【新連載】いちばんはじめの「専門書」第1回 空井護先生(法学研究科・法学部教授)【後編】
今日の講義に、疲れたら。教科書を置いて、思い切って「専門書」を読んでみよう。講義室のあの先生だって、昔は学生だったのだから。寄稿連載「いちばんはじめの『専門書』」では、北大の教員や研究者に初めて出会った専門分野の本を教えてもらう。重たいページに挟まった過去のしおりを見つけたら、新たな世界が待っている。
新学期とともに新連載のスタートを飾るのは、「現代政治分析」(法学部専門科目)などを担当する空井護先生だ。サークルを続けるため大学院へ進むことにした不真面目な東大の空井青年が指導教官の三谷「先生」を見つけたのは、偶然手にした本のおかげだという。「なりゆきで学者になっちゃった」と笑う空井先生の1冊を、教えてもらった。
一読して、衝撃を受けた。著者は「あとがき」で「狭義の研究論文以外のエッセーを集め」たとするが、収載された長短18本の論攷(ろんこう)のほとんどが、研究論文と見紛うばかりの高度な内容である。各論攷の発表媒体からいえば、たしかに「学術書」ではないものの、「一般書」と呼ぶには衒学的(*)に過ぎ、やはり「専門書」がふさわしい。そして、どの論攷においても硬質な文体で斬新な知見が精緻に提示されるのだが、なによりも扱われる主題の驚異的な広がり――勝海舟から吉田茂まで、ハーバート・スペンサーからチャールズ・メアーまで、福沢諭吉から田中耕太郎や野田良之まで!――と、分析を支える理論的・思想的・哲学的な造詣の恐るべき深さ、これが空井青年を圧倒したのだった。
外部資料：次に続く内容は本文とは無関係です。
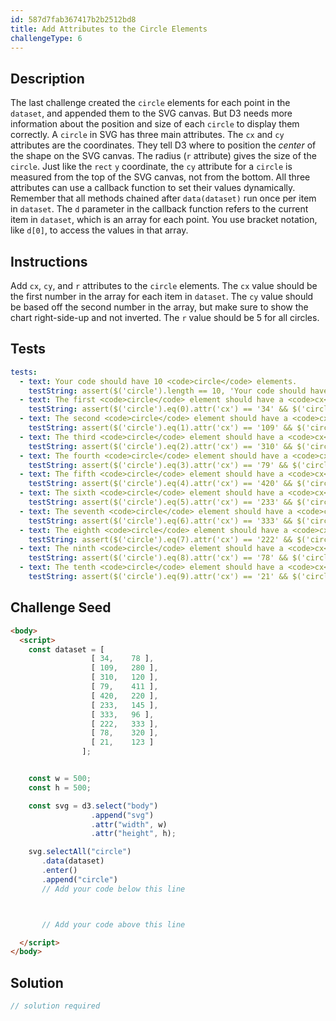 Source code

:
 ```yaml
---
id: 587d7fab367417b2b2512bd8
title: Add Attributes to the Circle Elements
challengeType: 6
---
```


## Description
<section id='description'>
The last challenge created the <code>circle</code> elements for each point in the <code>dataset</code>, and appended them to the SVG canvas. But D3 needs more information about the position and size of each <code>circle</code> to display them correctly.
A <code>circle</code> in SVG has three main attributes. The <code>cx</code> and <code>cy</code> attributes are the coordinates. They tell D3 where to position the <em>center</em> of the shape on the SVG canvas. The radius (<code>r</code> attribute) gives the size of the <code>circle</code>.
Just like the <code>rect</code> <code>y</code> coordinate, the <code>cy</code> attribute for a <code>circle</code> is measured from the top of the SVG canvas, not from the bottom.
All three attributes can use a callback function to set their values dynamically. Remember that all methods chained after <code>data(dataset)</code> run once per item in <code>dataset</code>. The <code>d</code> parameter in the callback function refers to the current item in <code>dataset</code>, which is an array for each point. You use bracket notation, like <code>d[0]</code>, to access the values in that array.
</section>

## Instructions
<section id='instructions'>
Add <code>cx</code>, <code>cy</code>, and <code>r</code> attributes to the <code>circle</code> elements. The <code>cx</code> value should be the first number in the array for each item in <code>dataset</code>. The <code>cy</code> value should be based off the second number in the array, but make sure to show the chart right-side-up and not inverted. The <code>r</code> value should be 5 for all circles.
</section>

## Tests
<section id='tests'>

```yml
tests:
  - text: Your code should have 10 <code>circle</code> elements.
    testString: assert($('circle').length == 10, 'Your code should have 10 <code>circle</code> elements.');
  - text: The first <code>circle</code> element should have a <code>cx</code> value of 34, a <code>cy</code> value of 422, and an <code>r</code> value of 5.
    testString: assert($('circle').eq(0).attr('cx') == '34' && $('circle').eq(0).attr('cy') == '422' && $('circle').eq(0).attr('r') == '5', 'The first <code>circle</code> element should have a <code>cx</code> value of 34, a <code>cy</code> value of 422, and an <code>r</code> value of 5.');
  - text: The second <code>circle</code> element should have a <code>cx</code> value of 109, a <code>cy</code> value of 220, and an <code>r</code> value of 5.
    testString: assert($('circle').eq(1).attr('cx') == '109' && $('circle').eq(1).attr('cy') == '220' && $('circle').eq(1).attr('r') == '5', 'The second <code>circle</code> element should have a <code>cx</code> value of 109, a <code>cy</code> value of 220, and an <code>r</code> value of 5.');
  - text: The third <code>circle</code> element should have a <code>cx</code> value of 310, a <code>cy</code> value of 380, and an <code>r</code> value of 5.
    testString: assert($('circle').eq(2).attr('cx') == '310' && $('circle').eq(2).attr('cy') == '380' && $('circle').eq(2).attr('r') == '5', 'The third <code>circle</code> element should have a <code>cx</code> value of 310, a <code>cy</code> value of 380, and an <code>r</code> value of 5.');
  - text: The fourth <code>circle</code> element should have a <code>cx</code> value of 79, a <code>cy</code> value of 89, and an <code>r</code> value of 5.
    testString: assert($('circle').eq(3).attr('cx') == '79' && $('circle').eq(3).attr('cy') == '89' && $('circle').eq(3).attr('r') == '5', 'The fourth <code>circle</code> element should have a <code>cx</code> value of 79, a <code>cy</code> value of 89, and an <code>r</code> value of 5.');
  - text: The fifth <code>circle</code> element should have a <code>cx</code> value of 420, a <code>cy</code> value of 280, and an <code>r</code> value of 5.
    testString: assert($('circle').eq(4).attr('cx') == '420' && $('circle').eq(4).attr('cy') == '280' && $('circle').eq(4).attr('r') == '5', 'The fifth <code>circle</code> element should have a <code>cx</code> value of 420, a <code>cy</code> value of 280, and an <code>r</code> value of 5.');
  - text: The sixth <code>circle</code> element should have a <code>cx</code> value of 233, a <code>cy</code> value of 355, and an <code>r</code> value of 5.
    testString: assert($('circle').eq(5).attr('cx') == '233' && $('circle').eq(5).attr('cy') == '355' && $('circle').eq(5).attr('r') == '5', 'The sixth <code>circle</code> element should have a <code>cx</code> value of 233, a <code>cy</code> value of 355, and an <code>r</code> value of 5.');
  - text: The seventh <code>circle</code> element should have a <code>cx</code> value of 333, a <code>cy</code> value of 404, and an <code>r</code> value of 5.
    testString: assert($('circle').eq(6).attr('cx') == '333' && $('circle').eq(6).attr('cy') == '404' && $('circle').eq(6).attr('r') == '5', 'The seventh <code>circle</code> element should have a <code>cx</code> value of 333, a <code>cy</code> value of 404, and an <code>r</code> value of 5.');
  - text: The eighth <code>circle</code> element should have a <code>cx</code> value of 222, a <code>cy</code> value of 167, and an <code>r</code> value of 5.
    testString: assert($('circle').eq(7).attr('cx') == '222' && $('circle').eq(7).attr('cy') == '167' && $('circle').eq(7).attr('r') == '5', 'The eighth <code>circle</code> element should have a <code>cx</code> value of 222, a <code>cy</code> value of 167, and an <code>r</code> value of 5.');
  - text: The ninth <code>circle</code> element should have a <code>cx</code> value of 78, a <code>cy</code> value of 180, and an <code>r</code> value of 5.
    testString: assert($('circle').eq(8).attr('cx') == '78' && $('circle').eq(8).attr('cy') == '180' && $('circle').eq(8).attr('r') == '5', 'The ninth <code>circle</code> element should have a <code>cx</code> value of 78, a <code>cy</code> value of 180, and an <code>r</code> value of 5.');
  - text: The tenth <code>circle</code> element should have a <code>cx</code> value of 21, a <code>cy</code> value of 377, and an <code>r</code> value of 5.
    testString: assert($('circle').eq(9).attr('cx') == '21' && $('circle').eq(9).attr('cy') == '377' && $('circle').eq(9).attr('r') == '5', 'The tenth <code>circle</code> element should have a <code>cx</code> value of 21, a <code>cy</code> value of 377, and an <code>r</code> value of 5.');

```

</section>

## Challenge Seed
<section id='challengeSeed'>

<div id='html-seed'>

```html
<body>
  <script>
    const dataset = [
                  [ 34,    78 ],
                  [ 109,   280 ],
                  [ 310,   120 ],
                  [ 79,    411 ],
                  [ 420,   220 ],
                  [ 233,   145 ],
                  [ 333,   96 ],
                  [ 222,   333 ],
                  [ 78,    320 ],
                  [ 21,    123 ]
                ];


    const w = 500;
    const h = 500;

    const svg = d3.select("body")
                  .append("svg")
                  .attr("width", w)
                  .attr("height", h);

    svg.selectAll("circle")
       .data(dataset)
       .enter()
       .append("circle")
       // Add your code below this line



       // Add your code above this line

  </script>
</body>
```

</div>



</section>

## Solution
<section id='solution'>

```js
// solution required
```

</section>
あれほど地味な講義を淡々と行っている人が、これほど壮大かつ絢爛たる近現代日本の知的パノラマを見晴るかしているとは! 三谷教授の「狭義の研究論文」をコピーし、あるいはそれをもとにした学術単行本を図書館から借り出して読み進めるようになったのは、ひとえに『二つの戦後』から受けた衝撃の大きさゆえである。
*衒学的(げんがくてき)…学があること、知識があることをひけらかしている。